Manitoba school ventilation projects might not clear the air of COVID-19, expert says

Manitoba has issued guidance to schools on how to operate their ventilation systems and committed millions of dollars to ventilation-related projects. But an engineering professor says that might not be enough.

14 Manitoba schools slated to get ventilation upgrades between now and summer 2023

A classroom.
The Manitoba government has committed more than $20 million to 14 ventilation-related projects in schools across the province between now and summer 2023. (Evan Mitsui/CBC)

Jeffrey Siegel says he gets frustrated when cost issues dominate the discussion around improving ventilation in schools during the COVID-19 pandemic's fourth wave.

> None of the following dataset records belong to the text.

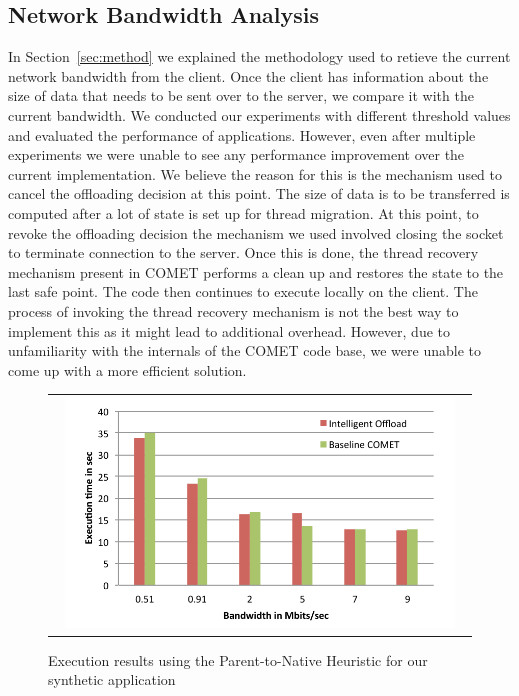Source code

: \subsection{Network Bandwidth Analysis}
In Section~\ref{sec:method} we explained the methodology used to retieve the current network bandwidth from the client. Once the client has information
about the size of data that needs to be sent over to the server, we compare it with the current bandwidth. We conducted our experiments with
different threshold values and evaluated the performance of applications. However, even after multiple experiments we were unable to see any
performance improvement over the current implementation. We believe the reason for this is the mechanism used to cancel the offloading decision at this point.
The size of data is to be transferred is computed after a lot of state is set up for thread migration. At this point, to revoke the
offloading decision the mechanism we used involved closing the socket to terminate connection to the server. Once this is done, the thread recovery mechanism
present in COMET performs a clean up and restores the state to the last safe point. The code then continues to execute locally on the client. The process
of invoking the thread recovery mechanism is not the best way to implement this as it might lead to additional overhead. However, due to
unfamiliarity with the internals of the COMET code base, we were unable to come up with a more efficient solution.


\begin{figure} [thf*]
\centering
\begin{tabular}{c}
\begin{minipage}[b]{0.5\textwidth}
\includegraphics[width=0.95\textwidth]{figs/h1_sweep.pdf}
\end{minipage}
\end{tabular}
\caption{Execution results using the Parent-to-Native Heuristic for our synthetic application}
\label{fig:h1_sweep}
\end{figure}


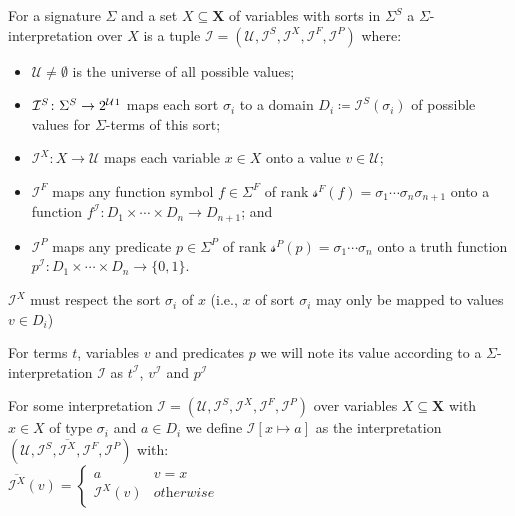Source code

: \begin{definition}
For a signature $\Sigma$ and a set $X\subseteq\mathbf{X}$ of variables with sorts in $\Sigma^S$ a $\Sigma$-interpretation over $X$ is a tuple
$\mathcal{I}=\left(\mathcal{U},\mathcal{I}^S, \mathcal{I}^X, \mathcal{I}^F, \mathcal{I}^P\right)$
where:
\begin{itemize}
    \item $\mathcal{U}\neq\emptyset$ is the universe of all possible values;
    \item $\mathcal{I}^S\colon\Sigma^S\to2^\mathcal{U}\footnotemark$ 
        maps each sort $\sigma_i$ to a domain $D_i\coloneqq\mathcal{I}^S\left(\sigma_i\right)$ of possible values for $\Sigma$-terms of this sort;
    \item $\mathcal{I}^X\colon X\to \mathcal{U}$ maps each variable $x\in X$ onto a value $v\in\mathcal{U}$;
    \item $\mathcal{I}^F$ maps any function symbol $f\in\Sigma^F$ of rank  $\mathcal{s}^F\left(f\right)=\sigma_1\dotsi\sigma_n\sigma_{n+1}$ onto a function $f^\mathcal{I}\colon D_1\times\dotsi\times D_n \to D_{n+1}$; and
    \item $\mathcal{I}^P$ maps any predicate $p\in\Sigma^P$ of rank $\mathcal{s}^P\left(p\right)=\sigma_1\dotsi\sigma_n$ onto a truth function $p^\mathcal{I}\colon D_1\times\dotsi\times D_n \to \{0,1\}$.
\end{itemize}
$\mathcal{I}^X$ must respect the sort $\sigma_i$ of $x$ (i.e., $x$ of sort $\sigma_i$ may only be mapped to values $v\in D_i$)
\end{definition}
For terms $t$, variables $v$ and predicates $p$ we will note its value according to a $\Sigma$-interpretation $\mathcal{I}$ as $t^\mathcal{I}$, $v^\mathcal{I}$ and $p^\mathcal{I}$

\begin{definition}[Substitution]
For some interpretation $\mathcal{I}=\left(\mathcal{U},\mathcal{I}^S, \mathcal{I}^X, \mathcal{I}^F, \mathcal{I}^P\right)$ over variables $X\subseteq\mathbf{X}$ with $x\in X$ of type $\sigma_i$ and $a\in D_i$ we define $\mathcal{I}\left[x\mapsto a\right]$ as the interpretation $\left(\mathcal{U},\mathcal{I}^S, \overline{\mathcal{I}^X}, \mathcal{I}^F, \mathcal{I}^P\right)$ with:\\
$\overline{\mathcal{I}^X}(v)=
\begin{cases}
a & v=x\\
\mathcal{I}^X(v) & \textit{otherwise}
\end{cases}$
\end{definition}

"Every dollar that Manitoba doesn't spend on improving schools, you're paying for in other ways down the road many times over," said Siegel, a professor in the department of civil and mineral engineering at the University of Toronto and an expert on indoor air quality.

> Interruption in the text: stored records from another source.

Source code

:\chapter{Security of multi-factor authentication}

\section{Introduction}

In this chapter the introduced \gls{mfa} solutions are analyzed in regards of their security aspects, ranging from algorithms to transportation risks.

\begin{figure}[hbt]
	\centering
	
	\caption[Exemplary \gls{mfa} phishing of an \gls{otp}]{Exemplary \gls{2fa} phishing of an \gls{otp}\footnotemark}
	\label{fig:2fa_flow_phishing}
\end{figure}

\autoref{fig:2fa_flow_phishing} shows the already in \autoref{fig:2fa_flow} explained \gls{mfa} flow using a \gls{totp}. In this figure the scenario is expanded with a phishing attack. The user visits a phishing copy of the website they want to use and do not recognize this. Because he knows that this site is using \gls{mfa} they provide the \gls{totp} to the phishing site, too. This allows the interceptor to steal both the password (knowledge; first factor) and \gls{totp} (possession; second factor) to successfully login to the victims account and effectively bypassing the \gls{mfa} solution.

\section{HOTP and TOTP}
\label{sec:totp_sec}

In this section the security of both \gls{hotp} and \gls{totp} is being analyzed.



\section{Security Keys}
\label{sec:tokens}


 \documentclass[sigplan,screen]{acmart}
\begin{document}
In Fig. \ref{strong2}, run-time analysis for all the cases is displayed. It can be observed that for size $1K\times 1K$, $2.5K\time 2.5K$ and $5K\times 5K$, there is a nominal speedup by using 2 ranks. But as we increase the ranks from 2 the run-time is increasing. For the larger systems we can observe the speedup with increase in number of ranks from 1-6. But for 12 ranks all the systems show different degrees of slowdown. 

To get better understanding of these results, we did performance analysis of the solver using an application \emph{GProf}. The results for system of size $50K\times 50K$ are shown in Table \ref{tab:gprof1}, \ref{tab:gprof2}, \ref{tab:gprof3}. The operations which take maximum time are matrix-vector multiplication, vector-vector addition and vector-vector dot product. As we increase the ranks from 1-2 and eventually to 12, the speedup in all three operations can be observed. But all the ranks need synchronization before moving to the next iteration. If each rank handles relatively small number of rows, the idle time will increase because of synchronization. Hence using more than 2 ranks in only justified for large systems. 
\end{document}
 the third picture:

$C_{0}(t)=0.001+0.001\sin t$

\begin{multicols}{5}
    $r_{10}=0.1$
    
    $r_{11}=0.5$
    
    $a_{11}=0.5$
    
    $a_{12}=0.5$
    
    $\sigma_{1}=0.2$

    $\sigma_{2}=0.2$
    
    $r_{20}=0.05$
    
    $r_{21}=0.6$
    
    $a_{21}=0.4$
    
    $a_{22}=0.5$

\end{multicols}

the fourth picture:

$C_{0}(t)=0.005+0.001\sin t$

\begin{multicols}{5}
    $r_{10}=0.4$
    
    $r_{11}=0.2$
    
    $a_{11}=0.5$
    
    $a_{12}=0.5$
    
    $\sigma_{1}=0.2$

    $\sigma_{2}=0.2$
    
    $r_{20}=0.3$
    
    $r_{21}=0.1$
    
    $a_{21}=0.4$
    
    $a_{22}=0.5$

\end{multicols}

Manitoba has issued guidance around ventilation in schools and committed tens of millions of dollars to more than a dozen ventilation-related projects across the province — but Siegel says it may not be enough.

Since the start of the pandemic, doctors, teachers and parents have called on the province to take action to improve ventilation and filtration in schools in order to reduce the chances of COVID-19 transmission.

Manitoba's government has committed funding to ventilation and filtration projects at 14 schools, worth a total of $20.4 million, between now and summer 2023, with another $40 million going to school divisions to be used on other health and safety improvements. 

That level of funding and number of projects "can't be adequate" in a province with more than 800 school facilities, Siegel said.

It may also fall short of efforts made in other jurisdictions such as Ontario and cities like Vancouver, which have either completed or are in process of upgrading air systems in all schools.

Funding can be used for ventilation upgrades: province

The Ontario government has committed $600 million in funding specifically to improve ventilation in schools.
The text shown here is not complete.